David had taken some samples at a recent pour and wanted to get them tested. Fortunately, Cristian Gaedicke, Concrete Materials Professor at CSU East Bay, had a new lab and new equipment to try out. We headed over for a tour and a testing field trip. Below are some photos of our compression test. We also did a void and density test but I hadn’t started taking photos at that point.
Below you will see Cristian sawing off the top of the samples, to make them flat for capping.
Next, we capped the two samples in sulfur, which makes them totally -perfectly- flat. That is also the way we have tested all of the rest of our samples, so we can keep our data consistent. The sulfur is heated in an industrial-type crock pot, under a hood for total ventilation. The green corner piece is the mold that sets the final edge so it is exactly at 90 degrees.

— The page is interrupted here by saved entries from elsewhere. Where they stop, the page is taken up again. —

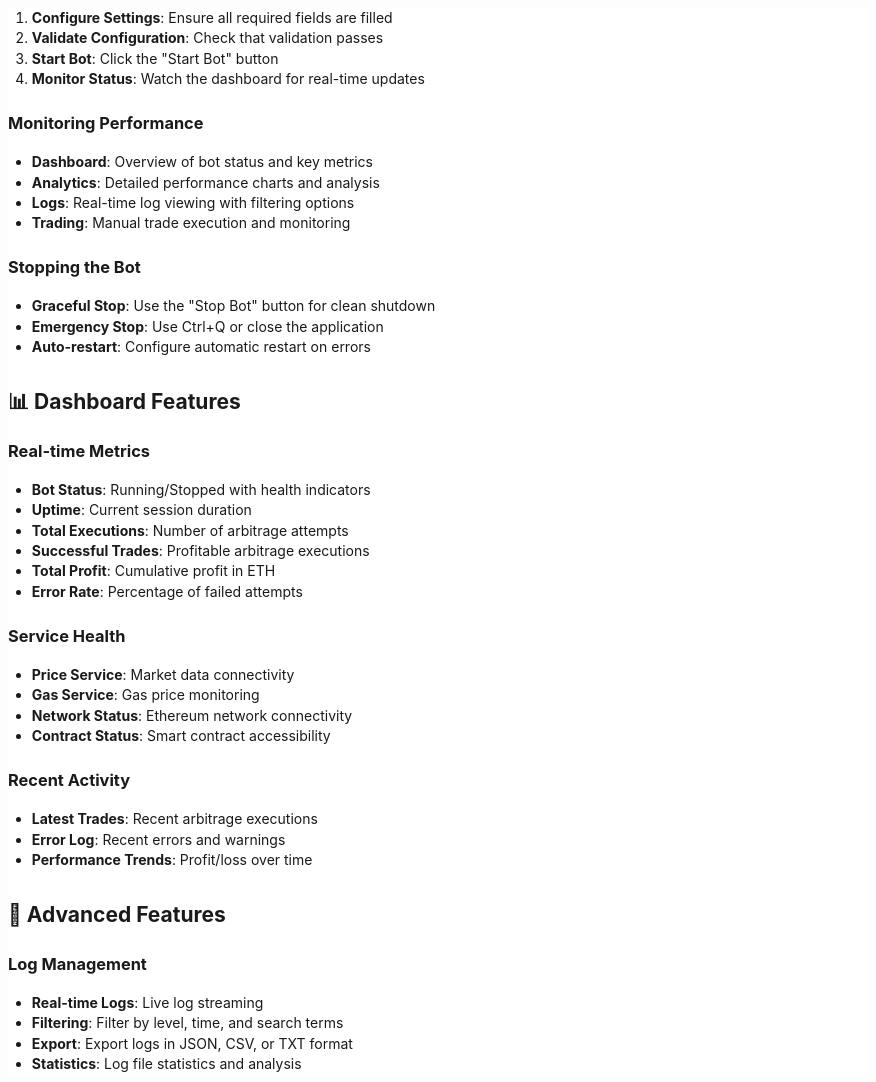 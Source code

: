 1. **Configure Settings**: Ensure all required fields are filled
2. **Validate Configuration**: Check that validation passes
3. **Start Bot**: Click the "Start Bot" button
4. **Monitor Status**: Watch the dashboard for real-time updates

### Monitoring Performance

- **Dashboard**: Overview of bot status and key metrics
- **Analytics**: Detailed performance charts and analysis
- **Logs**: Real-time log viewing with filtering options
- **Trading**: Manual trade execution and monitoring

### Stopping the Bot

- **Graceful Stop**: Use the "Stop Bot" button for clean shutdown
- **Emergency Stop**: Use Ctrl+Q or close the application
- **Auto-restart**: Configure automatic restart on errors

## 📊 Dashboard Features

### Real-time Metrics

- **Bot Status**: Running/Stopped with health indicators
- **Uptime**: Current session duration
- **Total Executions**: Number of arbitrage attempts
- **Successful Trades**: Profitable arbitrage executions
- **Total Profit**: Cumulative profit in ETH
- **Error Rate**: Percentage of failed attempts

### Service Health

- **Price Service**: Market data connectivity
- **Gas Service**: Gas price monitoring
- **Network Status**: Ethereum network connectivity
- **Contract Status**: Smart contract accessibility

### Recent Activity

- **Latest Trades**: Recent arbitrage executions
- **Error Log**: Recent errors and warnings
- **Performance Trends**: Profit/loss over time

## 🔧 Advanced Features

### Log Management

- **Real-time Logs**: Live log streaming
- **Filtering**: Filter by level, time, and search terms
- **Export**: Export logs in JSON, CSV, or TXT format
- **Statistics**: Log file statistics and analysis
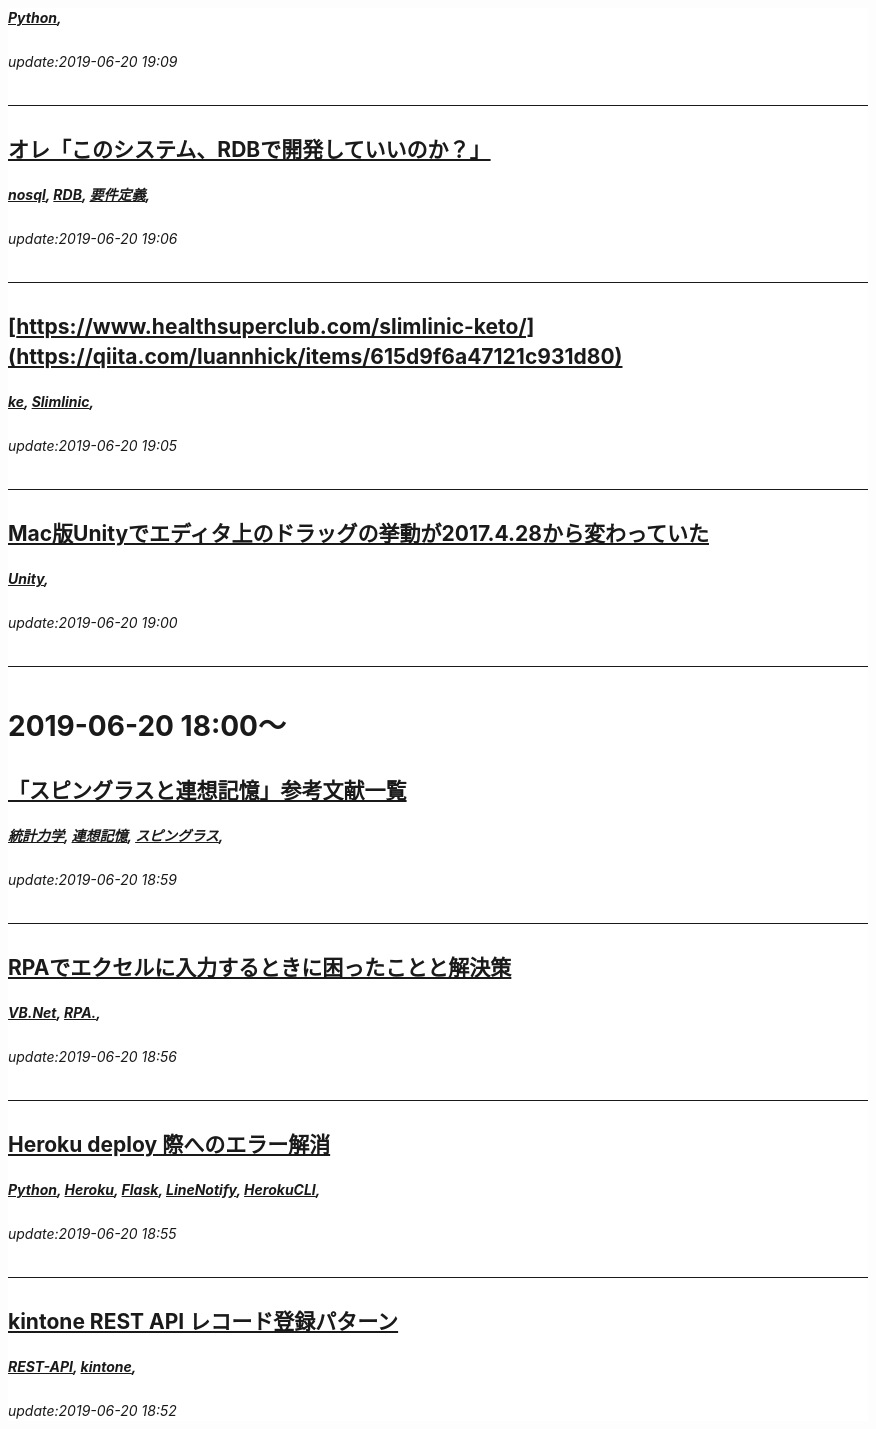 ##### [Python](https://qiita.com/tags/Python), 
###### update:2019-06-20 19:09
---
## [オレ「このシステム、RDBで開発していいのか？」](https://qiita.com/Hiroro0970/items/92521cb7157d024abe33)
##### [nosql](https://qiita.com/tags/nosql), [RDB](https://qiita.com/tags/RDB), [要件定義](https://qiita.com/tags/要件定義), 
###### update:2019-06-20 19:06
---
## [https://www.healthsuperclub.com/slimlinic-keto/](https://qiita.com/luannhick/items/615d9f6a47121c931d80)
##### [ke](https://qiita.com/tags/ke), [Slimlinic](https://qiita.com/tags/Slimlinic), 
###### update:2019-06-20 19:05
---
## [Mac版Unityでエディタ上のドラッグの挙動が2017.4.28から変わっていた](https://qiita.com/hasht/items/c95c7d6be24c41972918)
##### [Unity](https://qiita.com/tags/Unity), 
###### update:2019-06-20 19:00
---




# 2019-06-20 18:00～
## [「スピングラスと連想記憶」参考文献一覧](https://qiita.com/kaizen_nagoya/items/2d8934ca807ecb2b9718)
##### [統計力学](https://qiita.com/tags/統計力学), [連想記憶](https://qiita.com/tags/連想記憶), [スピングラス](https://qiita.com/tags/スピングラス), 
###### update:2019-06-20 18:59
---
## [RPAでエクセルに入力するときに困ったことと解決策](https://qiita.com/yusuke-aoki/items/2e53605ea1efb96c1ce9)
##### [VB.Net](https://qiita.com/tags/VB.Net), [RPA.](https://qiita.com/tags/RPA.), 
###### update:2019-06-20 18:56
---
## [Heroku deploy 際へのエラー解消](https://qiita.com/Tattsum/items/55d0ae188911194b90f2)
##### [Python](https://qiita.com/tags/Python), [Heroku](https://qiita.com/tags/Heroku), [Flask](https://qiita.com/tags/Flask), [LineNotify](https://qiita.com/tags/LineNotify), [HerokuCLI](https://qiita.com/tags/HerokuCLI), 
###### update:2019-06-20 18:55
---
## [kintone REST API レコード登録パターン](https://qiita.com/sy250f/items/3fcb038fece0b9e8b647)
##### [REST-API](https://qiita.com/tags/REST-API), [kintone](https://qiita.com/tags/kintone), 
###### update:2019-06-20 18:52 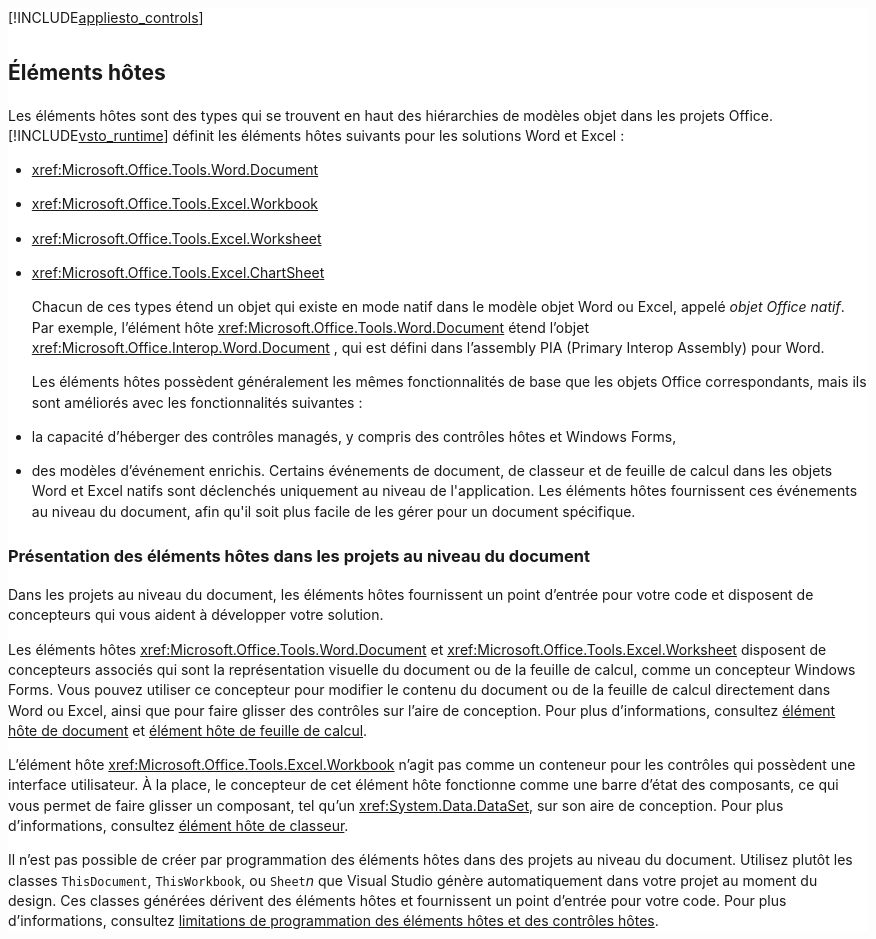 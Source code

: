  [!INCLUDE[appliesto_controls](../vsto/includes/appliesto-controls-md.md)]

## <a name="host-items"></a>Éléments hôtes
 Les éléments hôtes sont des types qui se trouvent en haut des hiérarchies de modèles objet dans les projets Office. [!INCLUDE[vsto_runtime](../vsto/includes/vsto-runtime-md.md)] définit les éléments hôtes suivants pour les solutions Word et Excel :

- <xref:Microsoft.Office.Tools.Word.Document>

- <xref:Microsoft.Office.Tools.Excel.Workbook>

- <xref:Microsoft.Office.Tools.Excel.Worksheet>

- <xref:Microsoft.Office.Tools.Excel.ChartSheet>

  Chacun de ces types étend un objet qui existe en mode natif dans le modèle objet Word ou Excel, appelé *objet Office natif*. Par exemple, l’élément hôte <xref:Microsoft.Office.Tools.Word.Document> étend l’objet <xref:Microsoft.Office.Interop.Word.Document> , qui est défini dans l’assembly PIA (Primary Interop Assembly) pour Word.

  Les éléments hôtes possèdent généralement les mêmes fonctionnalités de base que les objets Office correspondants, mais ils sont améliorés avec les fonctionnalités suivantes :

- la capacité d’héberger des contrôles managés, y compris des contrôles hôtes et Windows Forms,

- des modèles d’événement enrichis. Certains événements de document, de classeur et de feuille de calcul dans les objets Word et Excel natifs sont déclenchés uniquement au niveau de l'application. Les éléments hôtes fournissent ces événements au niveau du document, afin qu'il soit plus facile de les gérer pour un document spécifique.

### <a name="understand-host-items-in-document-level-projects"></a>Présentation des éléments hôtes dans les projets au niveau du document
 Dans les projets au niveau du document, les éléments hôtes fournissent un point d’entrée pour votre code et disposent de concepteurs qui vous aident à développer votre solution.

 Les éléments hôtes <xref:Microsoft.Office.Tools.Word.Document> et <xref:Microsoft.Office.Tools.Excel.Worksheet> disposent de concepteurs associés qui sont la représentation visuelle du document ou de la feuille de calcul, comme un concepteur Windows Forms. Vous pouvez utiliser ce concepteur pour modifier le contenu du document ou de la feuille de calcul directement dans Word ou Excel, ainsi que pour faire glisser des contrôles sur l’aire de conception. Pour plus d’informations, consultez [élément hôte de document](../vsto/document-host-item.md) et [élément hôte de feuille de calcul](../vsto/worksheet-host-item.md).

 L’élément hôte <xref:Microsoft.Office.Tools.Excel.Workbook> n’agit pas comme un conteneur pour les contrôles qui possèdent une interface utilisateur. À la place, le concepteur de cet élément hôte fonctionne comme une barre d’état des composants, ce qui vous permet de faire glisser un composant, tel qu’un <xref:System.Data.DataSet>, sur son aire de conception. Pour plus d’informations, consultez [élément hôte de classeur](../vsto/workbook-host-item.md).

 Il n’est pas possible de créer par programmation des éléments hôtes dans des projets au niveau du document. Utilisez plutôt les classes `ThisDocument`, `ThisWorkbook`, ou `Sheet`*n* que Visual Studio génère automatiquement dans votre projet au moment du design. Ces classes générées dérivent des éléments hôtes et fournissent un point d’entrée pour votre code. Pour plus d’informations, consultez [limitations de programmation des éléments hôtes et des contrôles hôtes](../vsto/programmatic-limitations-of-host-items-and-host-controls.md).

David stirs the melting sulfur chips. Since the lab was pretty new, the sulfur pot hadn’t been used yet!
Once the two samples were capped, they were put into the crush test.
This measures the PSI load of the sample. Below you can see the sample in the crushing machine.
I am taking copious notes, while Cristian is making sure the machine works.
David is also taking notes as the test is being set up.
David and Cristian compare notes, and discuss the results. They review the smashed cylinders, seeing the pattern and reviewing paste adhesion in this mix.
You can see that both cylinders had very consistent crush pattern.
David is very happy with the results!
The whole crew, minus the photographer!